Work order
Copy each record below faithfully, leaving out images.

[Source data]

◆ ◆ ◆ ◆ ◆

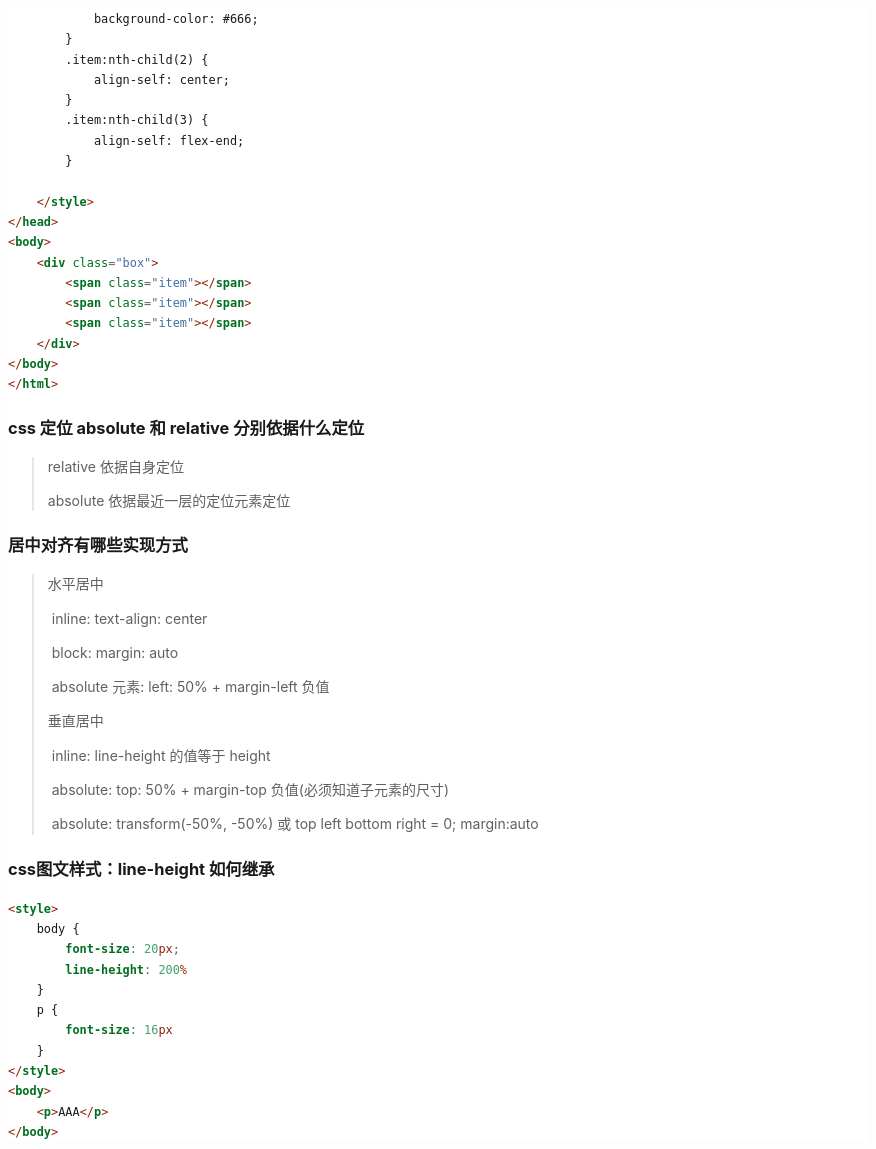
 ```html
            background-color: #666;
        }
        .item:nth-child(2) {
            align-self: center;
        }
        .item:nth-child(3) {
            align-self: flex-end;
        }

    </style>
</head>
<body>
    <div class="box">
        <span class="item"></span>
        <span class="item"></span>
        <span class="item"></span>
    </div>
</body>
</html>
```

### css 定位 absolute 和 relative 分别依据什么定位

> relative 依据自身定位
>
> absolute 依据最近一层的定位元素定位

### 居中对齐有哪些实现方式

> 水平居中
>
> ​	inline: text-align: center
>
> ​	block: margin: auto
>
> ​	absolute 元素: left: 50% + margin-left 负值
>
> 垂直居中
>
> ​	inline: line-height 的值等于 height
>
> ​	absolute: top: 50% + margin-top 负值(必须知道子元素的尺寸)
>
> ​	absolute: transform(-50%, -50%) 或 top left bottom right = 0; margin:auto

### css图文样式：line-height 如何继承

```html
<style>
    body {
        font-size: 20px;
        line-height: 200%
    }
    p {
        font-size: 16px
    }
</style>
<body>
    <p>AAA</p>
</body>
```
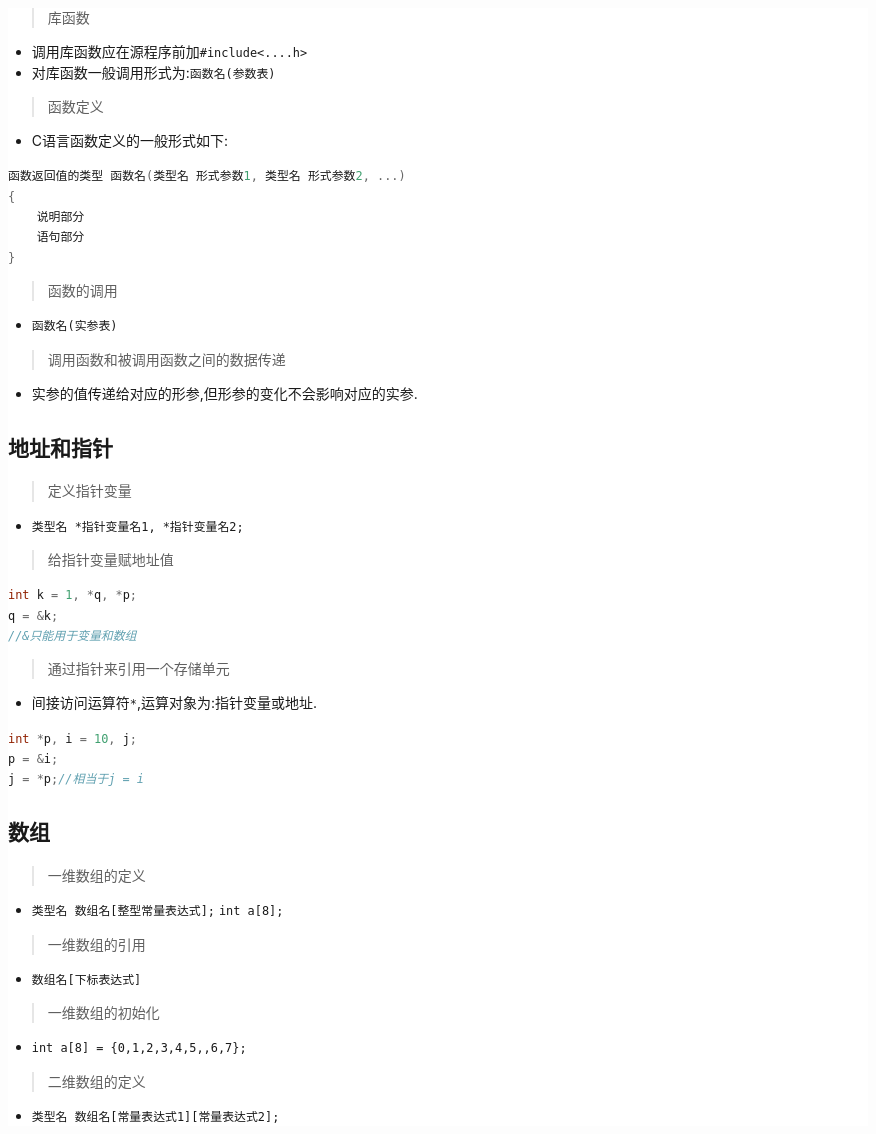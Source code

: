 > 库函数
* 调用库函数应在源程序前加`#include<....h>`
* 对库函数一般调用形式为:`函数名(参数表)`

> 函数定义
* C语言函数定义的一般形式如下:

```c
函数返回值的类型 函数名(类型名 形式参数1, 类型名 形式参数2, ...)
{
    说明部分
    语句部分
}
```

> 函数的调用
* `函数名(实参表)`

> 调用函数和被调用函数之间的数据传递
* 实参的值传递给对应的形参,但形参的变化不会影响对应的实参.

## 地址和指针

> 定义指针变量
* `类型名 *指针变量名1, *指针变量名2;`

> 给指针变量赋地址值

```c
int k = 1, *q, *p;
q = &k;
//&只能用于变量和数组
```

> 通过指针来引用一个存储单元
* 间接访问运算符`*`,运算对象为:指针变量或地址.

```c
int *p, i = 10, j;
p = &i;
j = *p;//相当于j = i
```

## 数组

> 一维数组的定义
* `类型名 数组名[整型常量表达式];` `int a[8];`

> 一维数组的引用
* `数组名[下标表达式]`

> 一维数组的初始化
* `int a[8] = {0,1,2,3,4,5,,6,7};`

> 二维数组的定义
* `类型名 数组名[常量表达式1][常量表达式2];`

◆ ◆ ◆ ◆ ◆

Problem solution
 ```html
            background-color: #666;
        }
        .item:nth-child(2) {
            align-self: center;
        }
        .item:nth-child(3) {
            align-self: flex-end;
        }

    </style>
</head>
<body>
    <div class="box">
        <span class="item"></span>
        <span class="item"></span>
        <span class="item"></span>
    </div>
</body>
</html>
```

### css 定位 absolute 和 relative 分别依据什么定位

> relative 依据自身定位
>
> absolute 依据最近一层的定位元素定位

### 居中对齐有哪些实现方式

> 水平居中
>
> ​	inline: text-align: center
>
> ​	block: margin: auto
>
> ​	absolute 元素: left: 50% + margin-left 负值
>
> 垂直居中
>
> ​	inline: line-height 的值等于 height
>
> ​	absolute: top: 50% + margin-top 负值(必须知道子元素的尺寸)
>
> ​	absolute: transform(-50%, -50%) 或 top left bottom right = 0; margin:auto

### css图文样式：line-height 如何继承

```html
<style>
    body {
        font-size: 20px;
        line-height: 200%
    }
    p {
        font-size: 16px
    }
</style>
<body>
    <p>AAA</p>
</body>
```
Source code

: > 库函数
* 调用库函数应在源程序前加`#include<....h>`
* 对库函数一般调用形式为:`函数名(参数表)`

> 函数定义
* C语言函数定义的一般形式如下:

```c
函数返回值的类型 函数名(类型名 形式参数1, 类型名 形式参数2, ...)
{
    说明部分
    语句部分
}
```

> 函数的调用
* `函数名(实参表)`

> 调用函数和被调用函数之间的数据传递
* 实参的值传递给对应的形参,但形参的变化不会影响对应的实参.

## 地址和指针

> 定义指针变量
* `类型名 *指针变量名1, *指针变量名2;`

> 给指针变量赋地址值

```c
int k = 1, *q, *p;
q = &k;
//&只能用于变量和数组
```

> 通过指针来引用一个存储单元
* 间接访问运算符`*`,运算对象为:指针变量或地址.

```c
int *p, i = 10, j;
p = &i;
j = *p;//相当于j = i
```

## 数组

> 一维数组的定义
* `类型名 数组名[整型常量表达式];` `int a[8];`

> 一维数组的引用
* `数组名[下标表达式]`

> 一维数组的初始化
* `int a[8] = {0,1,2,3,4,5,,6,7};`

> 二维数组的定义
* `类型名 数组名[常量表达式1][常量表达式2];`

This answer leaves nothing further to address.